比CPython还快5倍的google实现 <- 中国开发网

http://code.google.com/p/unladen-swallow/

ProjectPlan
Plans for optimizing Python
NB: all cited papers are linked on RelevantPapers.

Goals

We want to make Python faster, but we also want to make it easy for large, well-established applications to switch to Unladen Swallow.

Produce a version of Python at least 5x faster than CPython.
Python application performance should be stable.
Maintain source-level compatibility with CPython applications.
Maintain source-level compatibility with CPython extension modules.
We do not want to maintain a Python implementation forever; we view our work as a branch, not a fork.
Overview

In order to achieve our combination of performance and compatibility goals, we opt to modify CPython, rather than start our own implementation from scratch. In particular, we opt to start working on CPython 2.6.1: Python 2.6 nestles nicely between 2.4/2.5 (which most interesting applications are using) and 3.x (which is the eventual future). Starting from a CPython release allows us to avoid reimplementing a wealth of built-in functions, objects and standard library modules, and allows us to reuse the existing, well-used CPython C extension API.

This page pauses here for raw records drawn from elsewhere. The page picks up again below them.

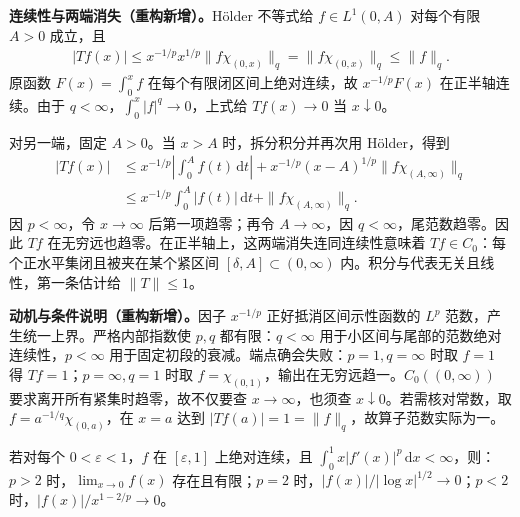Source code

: \documentclass[../../main.tex]{subfiles}
\begin{document}
\begin{solution}
\textbf{连续性与两端消失（重构新增）。}Hölder 不等式给 $f\in L^1(0,A)$ 对每个有限 $A>0$ 成立，且
\begin{align*}
|Tf(x)|\leqslant x^{-1/p}x^{1/p}\|f\chi_{(0,x)}\|_q
=\|f\chi_{(0,x)}\|_q\leqslant\|f\|_q.
\end{align*}
原函数 $F(x)=\int_0^x f$ 在每个有限闭区间上绝对连续，故 $x^{-1/p}F(x)$ 在正半轴连续。由于 $q<\infty$，$\int_0^x|f|^q\to0$，上式给 $Tf(x)\to0$ 当 $x\downarrow0$。

对另一端，固定 $A>0$。当 $x>A$ 时，拆分积分并再次用 Hölder，得到
\begin{align*}
|Tf(x)|
&\leqslant x^{-1/p}\left|\int_0^A f(t)\,\mathrm dt\right|
+x^{-1/p}(x-A)^{1/p}\|f\chi_{(A,\infty)}\|_q\\
&\leqslant x^{-1/p}\int_0^A|f(t)|\,\mathrm dt+\|f\chi_{(A,\infty)}\|_q.
\end{align*}
因 $p<\infty$，令 $x\to\infty$ 后第一项趋零；再令 $A\to\infty$，因 $q<\infty$，尾范数趋零。因此 $Tf$ 在无穷远也趋零。在正半轴上，这两端消失连同连续性意味着 $Tf\in C_0$：每个正水平集闭且被夹在某个紧区间 $[\delta,A]\subset(0,\infty)$ 内。积分与代表无关且线性，第一条估计给 $\|T\|\leqslant1$。
\end{solution}
\begin{remark}
\textbf{动机与条件说明（重构新增）。}因子 $x^{-1/p}$ 正好抵消区间示性函数的 $L^p$ 范数，产生统一上界。严格内部指数使 $p,q$ 都有限：$q<\infty$ 用于小区间与尾部的范数绝对连续性，$p<\infty$ 用于固定初段的衰减。端点确会失败：$p=1,q=\infty$ 时取 $f=1$ 得 $Tf=1$；$p=\infty,q=1$ 时取 $f=\chi_{(0,1)}$，输出在无穷远趋一。$C_0((0,\infty))$ 要求离开所有紧集时趋零，故不仅要查 $x\to\infty$，也须查 $x\downarrow0$。若需核对常数，取 $f=a^{-1/q}\chi_{(0,a)}$，在 $x=a$ 达到 $|Tf(a)|=1=\|f\|_q$，故算子范数实际为一。
\end{remark}
\begin{exercise}\label{exercise:ch06-weighted-derivative-boundary}
若对每个 $0<\varepsilon<1$，$f$ 在 $[\varepsilon,1]$ 上绝对连续，且 $\int_0^1x|f'(x)|^p\,\mathrm dx<\infty$，则：$p>2$ 时，$\lim_{x\to0}f(x)$ 存在且有限；$p=2$ 时，$|f(x)|/|\log x|^{1/2}\to0$；$p<2$ 时，$|f(x)|/x^{1-2/p}\to0$。
\end{exercise}
\end{document}
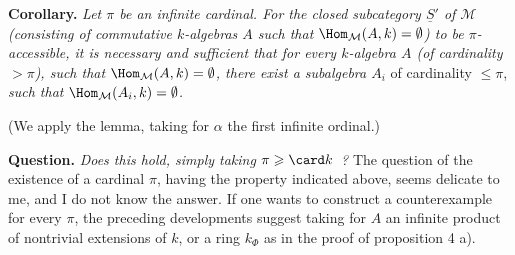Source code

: 
\noindent\textbf{Corollary.} \textit{Let $\pi$ be an infinite cardinal. For the closed subcategory $\underline{S}'$ of $\mathcal{M}$ (consisting of commutative $k$-algebras $A$ such that $\Hom_{\mathcal{M}}(A,k)=\emptyset$) to be $\pi$-accessible, it is necessary and sufficient that for every $k$-algebra $A$ (of cardinality ${}>\pi$), such that $\Hom_{\mathcal{M}}(A,k)=\emptyset$, there exist a subalgebra $A_i$} of cardinality $\leqslant\pi$, \textit{such that $\Hom_{\mathcal{M}}(A_i,k)=\emptyset$.} %

\noindent(We apply the lemma, taking for $\alpha$ the first infinite ordinal.)

\noindent\textbf{Question.} \textit{Does this hold, simply taking $\pi\geqslant\card k$~?} The question of the existence of a cardinal $\pi$, having the property indicated above, seems delicate to me, and I do not know the answer. If one wants to construct a counterexample for every $\pi$, the preceding developments suggest taking for $A$ an infinite product of nontrivial extensions of $k$, or a ring $k_{\Phi}$ as in the proof of proposition 4 a).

The majority of our work will focus on speeding the execution of Python code, while spending comparatively little time on the Python runtime library. Our long-term proposal is to replace CPython's custom virtual machine with a JIT built on top of LLVM, while leaving the rest of the Python runtime relatively intact. We have observed that Python applications spend a large portion of their time in the main eval loop. In particular, even relatively minor changes to VM components such as opcode dispatch have a significant effect on Python application performance. We believe that compiling Python to machine code via LLVM's JIT engine will deliver large performance benefits.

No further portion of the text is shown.